Many western artists became fascinated by noh after the first English translations began to circulate at the end of the nineteenth century, and several even tried to write plays modeled on noh (W.  B. Yeats, Ezra Pound, Bertolt Brecht, etc.) That work has been criticized as a form of cultural appropriation. Have you had to respond to such accusations?

Carrie: I understand cultural exchange and misunderstanding as an inevitable and necessary phenomenon. We must be careful, but the insular alternatives, such as building walls around our cultural traditions and refusing to learn about those of others, are worse than the dangers of misunderstanding or the accusations of appropriation.

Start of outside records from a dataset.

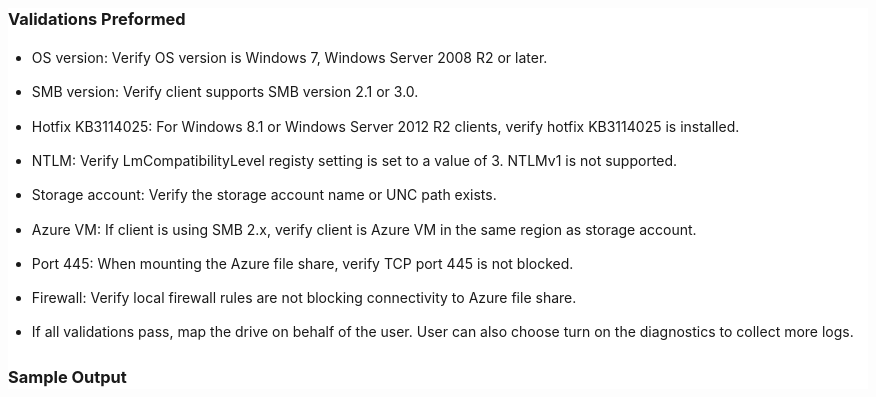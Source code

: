 ### Validations Preformed

- OS version: Verify OS version is Windows 7, Windows Server 2008 R2 or later. 

- SMB version: Verify client supports SMB version 2.1 or 3.0.   

- Hotfix KB3114025: For Windows 8.1 or Windows Server 2012 R2 clients, verify hotfix KB3114025 is installed.

- NTLM: Verify LmCompatibilityLevel registy setting is set to a value of 3. NTLMv1 is not supported.

- Storage account: Verify the storage account name or UNC path exists.

- Azure VM: If client is using SMB 2.x, verify client is Azure VM in the same region as storage account.

- Port 445: When mounting the Azure file share, verify TCP port 445 is not blocked.

- Firewall: Verify local firewall rules are not blocking connectivity to Azure file share.

- If all validations pass, map the drive on behalf of the user. User can also choose turn on the diagnostics to collect more logs.

### Sample Output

David: I don’t think what we do is any more a case of cultural appropriation than, say, an American who has earned a black belt in karate. Noh is all about training. If you have the training, you are a noh practitioner, regardless of your background.

Richard: Having trained entirely in Japan and performed with performers in Japan, I have never sensed that Japanese performers consider what I do as an appropriation. If anything, performers consider it a compliment.

Hideta: I don’t think that accusations of cultural appropriation apply. Noh brings spirits and the ghosts of the dead to the stage. Although its stories can be a bit improbable, noh is a superb performance art capable of beautiful expression through stylized dance and music. I think that TN’s use of noh to create new works and perform traditional pieces in English is deeply meaningful.

Theatre Nohgaku’s presentation of Zahdi Dates and Poppies and related lectures on noh theatre delivered at Boston University March 25 and 26, 2016, were livestreamed on HowlRoundTV. This interciew was edited by Ty Furman and Carrie Preston.